Zurich, 26 janvier 2017 – Les économistes d'UBS prévoient pour cette année une croissance du produit intérieur brut suisse de 1,4%. La croissance économique ne devrait donc pas s'accélérer par rapport à l'an passé, mais elle devrait reposer sur une base plus large. En 2016, la reprise dépendait encore fortement de certaines branches comme l'industrie pharmaceutique.

Cette année, la majorité des branches devrait s'être adaptée à la nouvelle réalité des taux de change et contribuer à nouveau à la croissance. Le taux de chômage devrait ainsi passer de 3,3% en moyenne l'an dernier à 3,2% cette année. De plus, les prix à l'importation ont baissé en 2016 à cause de l'appréciation du franc l'année précédente et de la forte baisse du prix du pétrole depuis 2014. Ces deux effets devraient s'atténuer cette année. Les économistes d'UBS prévoient donc sur l'ensemble de l'année une inflation de 0,4%.

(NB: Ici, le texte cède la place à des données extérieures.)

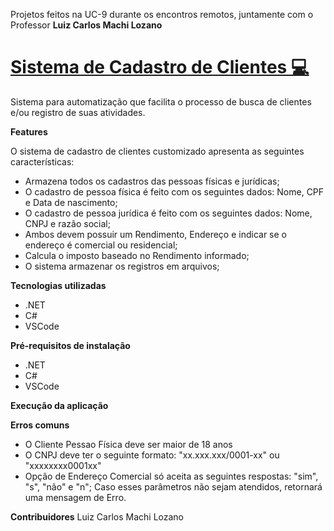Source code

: Projetos feitos na UC-9 durante os encontros remotos, juntamente com o Professor **Luiz Carlos Machi Lozano**

# [Sistema de Cadastro de Clientes :computer: ](uc9_prj/Program.cs)

Sistema para automatização que facilita o processo de busca de clientes e/ou registro de suas atividades. 

**Features**

O sistema de cadastro de clientes customizado apresenta as seguintes características:
 
-   Armazena todos os cadastros das pessoas físicas e jurídicas;
-   O cadastro de pessoa física é feito com os seguintes dados: Nome, CPF e Data de nascimento;
-   O cadastro de pessoa jurídica é feito com os seguintes dados: Nome, CNPJ e razão social;
-   Ambos devem possuir um Rendimento,  Endereço e indicar se o endereço é comercial ou residencial;
-   Calcula o imposto baseado no Rendimento informado;
-   O sistema armazenar os registros em arquivos;

**Tecnologias utilizadas**
- .NET
- C#
- VSCode

**Pré-requisitos de instalação**
- .NET
- C#
- VSCode

**Execução da aplicação**


**Erros comuns**
- O Cliente Pessao Física deve ser maior de 18 anos
- O CNPJ deve ter o seguinte formato: "xx.xxx.xxx/0001-xx" ou "xxxxxxxx0001xx"
- Opção de Endereço Comercial só aceita as seguintes respostas:  "sim", "s", "não" e "n";
Caso esses parâmetros não sejam atendidos, retornará uma mensagem de Erro.


**Contribuidores**
Luiz Carlos Machi Lozano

Le taux de change EURCHF dépend de la politique monétaire

La Banque nationale suisse (BNS) restera prête à s'opposer à une nouvelle appréciation importante du franc par des interventions sur le marché des changes. En effet, une forte hausse de la monnaie pourrait menacer la fragile reprise économique. Après les interventions sur le marché des devises, les intérêts négatifs constituent le deuxième instrument de la BNS pour lutter contre une appréciation du franc. En raison de la politique monétaire toujours très expansionniste de la Banque centrale européenne (BCE), un premier relèvement des taux de la BNS à -0,50%, contre -0,75% actuellement, ne devrait avoir lieu qu'en juin 2018. Les économistes d'UBS ne prévoient pas de retour à des taux directeurs positifs pour la BNS avant 2019.

Les incertitudes géopolitiques mondiales et la politique monétaire de la BNS et de la BCE continuent à influer sur le taux de change EURCHF. A court terme, ce sont surtout des événements géopolitiques comme le Brexit, les élections américaines ou, si l'on remonte un peu plus loin dans le passé, la crise de l'euro qui ont déclenché des fluctuations importantes de la paire de devises. Grâce aux interventions de la BNS, ces événements n'ont jusqu'à présent pas déclenché de mouvements significatifs de l'EURCHF.

A moyen terme, la politique monétaire de la BCE sera plus déterminante pour le taux de change EURCHF. UBS estime que la BCE annoncera vers la fin de l'été l'abandon progressif de son programme d'achat d'obligations. Cela devrait soutenir l'euro. Pour la première fois depuis le début de la crise de l'euro, la pression sur l'EURCHF devrait donc diminuer sensiblement et la paire de devises devrait remonter à moyen terme en direction de 1.15.
Du côté des intérêts, l'élection de Donald Trump à la présidence des Etats-Unis a déclenché une forte remontée des taux obligataires – pas seulement aux Etats-Unis, mais aussi dans la zone euro et en Suisse. Les marchés des capitaux doivent digérer ce mouvement de hausse. Les intérêts devraient donc stagner ces prochains trimestres.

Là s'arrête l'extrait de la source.